De la nada una mujer te aborda. Tiene unos cincuenta, cuarenta y cinco años. Una capa gruesa de maquillaje le empaniza el rostro, o al menos las partes visibles de este, porque la mujer sostiene, en torno a su nariz, un pañuelo del que emana un fuerte olor a perfume, una marca que alguna vez probaste (lo entiendes). Como si lo necesitaras, te extiende un billete. Un billete grande. Tú lo tomas para no hacerla sentir mal. Debe de ser rica como tú, pues lleva guantes de onerosa estampa. Te muestra la fotografía de un hombre apuesto, el pelo negro y los ojos cafés. Te pregunta si lo has visto por aquí. Sonriendo, le dices que se la vive por estos lugares, mirando a las muchachas. Ella asiente, te da las gracias y se aleja.

A los pocos pasos se detiene. Dando la espalda a una ventolera que sopla en dirección perpendicular, de tal modo que te ofrece su perfil, guarda el pañuelo y prende un cigarro. Sus dedos tiemblan, pero la brasa estoca sus pupilas, fijas y tenaces como el sino.
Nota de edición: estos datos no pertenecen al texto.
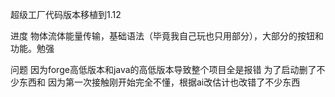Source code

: 超级工厂代码版本移植到1.12

进度
物体流体能量传输，基础语法（毕竟我自己玩也只用部分），大部分的按钮和功能。勉强

问题
因为forge高低版本和java的高低版本导致整个项目全是报错 为了启动删了不少东西和 
因为第一次接触刚开始完全不懂，根据ai改估计也改错了不少东西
Dispusiste que el helicóptero te recogiera en el tramo de autopista frontero a la gasolinera. Aguardas sentado junto a una bomba. Para matar el tiempo tamborileas sobre un bidón. Por fin, habiendo leído hasta el hartazgo la advertencia de no fumar, arriba el helicóptero. El jet completa la faena.

Ya en la ciudad, le pides al chofer que te lleve al parque y que se ponga a dar vueltas hasta la mañana. Esta noche de feria los anafres no precisan soplillo. El viento aguijonea el carbón con tal fuerza que el humo asciende en torbellinos furiosos. Las luces de bengala elongan cabelleras chispeantes. El tiovivo es un heliotropo ignívomo que da vueltas de girándula, reguileteando centellas, consumiéndose en su propia llama. Las chispas que arroja en derredor queman de placer tus sienes, como la mordedura anestésica de una víbora. Por momentos, una conflagración amenaza la arboleda. Arrebozado por luciérnagas vertiginosas, alegre y achispado, te olvidas de ti.

A medianoche un borborigmo te despierta. La feria ha terminado. Ha habido un apagón. A falta de farolas, la oscuridad congela los árboles en un bloque duro de obsidiana. Las estrellas escarchan el cielo, pero su luz, fría y mortecina, aduro revela las formas allá abajo. Dando diente con diente, te arropas en tu propio abrazo y vuelves a dormir.

En la mañana te despierta el freno de un camión: un cuchillo que apuñala un cubo de hielo. Los montes tapizados de aduares de cemento parecen dormir bajo una nieve pertinaz que resistiera al calor.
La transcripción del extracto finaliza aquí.